Cet événement est passé
Vendredi 27 mai 2022 à 19h30,
Où ?
Les Fleurs Arctiques
45 Rue du Pré Saint-Gervais 75019 Paris
Honte et masochisme moral, mauvaise conscience répressive : que faire du cringe ?
Dans la panoplie des termes que notre époque hyper morale utilise pour qualifier (décrire, louer, revendiquer, blâmer, exclure, à ce stade peu importe) les comportements sociaux, le cringe attire notre attention. On voit bien ce dont il parle, au fond, et pourquoi ce sentiment très particulier de malaise et d’humiliation, répondant à l’intériorisation d’une représentation normative et répressive du regard des autres, a pu avoir besoin d’un terme spécifique. Entendre sa voix enregistrée, c’est cringe, parler trop fort quand tout le monde se tait aussi. Mais attention : quelqu’un qui délire dans la rue, c’est super cringe aussi, comme un macho qui traite trop mal les femmes. Un tatouage avec une croix gammée c’est vraiment très très cringe, se considérer comme beau gosse avec un mulet aussi, et ainsi va la relativisation et la dépolitisation qui l’accompagne.
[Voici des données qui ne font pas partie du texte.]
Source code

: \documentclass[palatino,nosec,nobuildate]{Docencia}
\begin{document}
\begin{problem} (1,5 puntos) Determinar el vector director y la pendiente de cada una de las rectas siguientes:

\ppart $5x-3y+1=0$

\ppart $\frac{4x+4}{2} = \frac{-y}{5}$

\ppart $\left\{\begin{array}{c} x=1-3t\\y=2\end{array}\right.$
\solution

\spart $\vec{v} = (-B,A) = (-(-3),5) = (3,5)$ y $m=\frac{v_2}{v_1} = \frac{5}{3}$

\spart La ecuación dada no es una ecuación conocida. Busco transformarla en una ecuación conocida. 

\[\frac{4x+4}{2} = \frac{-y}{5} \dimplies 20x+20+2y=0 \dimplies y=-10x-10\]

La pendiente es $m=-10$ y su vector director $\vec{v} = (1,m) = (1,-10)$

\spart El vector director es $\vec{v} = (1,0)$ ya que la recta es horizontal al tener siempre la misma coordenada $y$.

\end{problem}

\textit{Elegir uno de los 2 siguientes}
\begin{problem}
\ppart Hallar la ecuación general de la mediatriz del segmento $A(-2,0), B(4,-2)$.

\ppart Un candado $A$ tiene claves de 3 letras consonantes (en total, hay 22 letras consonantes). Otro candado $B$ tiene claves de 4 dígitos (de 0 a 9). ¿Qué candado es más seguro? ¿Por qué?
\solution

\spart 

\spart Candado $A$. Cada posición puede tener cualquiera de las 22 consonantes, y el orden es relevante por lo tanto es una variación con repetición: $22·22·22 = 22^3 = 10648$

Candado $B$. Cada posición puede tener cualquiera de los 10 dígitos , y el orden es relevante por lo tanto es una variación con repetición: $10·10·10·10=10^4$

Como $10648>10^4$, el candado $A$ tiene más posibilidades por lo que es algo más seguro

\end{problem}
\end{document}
Au départ, il s’agit bien d’un sentiment désagréable ressenti pour soi-même, une hypersensibilité à l’émergence soudaine et inévitable, perçue comme unanime, du jugement des autres, qui nous rappelle que ce que nous sommes pour nous-mêmes n’est pas exactement identique à ce que les autres en voient, et parfois nous condamne à incarner à nos propres yeux, une altérité insupportable, un sentiment qu’on pourrait rapprocher de « l’inquiétante étrangeté ».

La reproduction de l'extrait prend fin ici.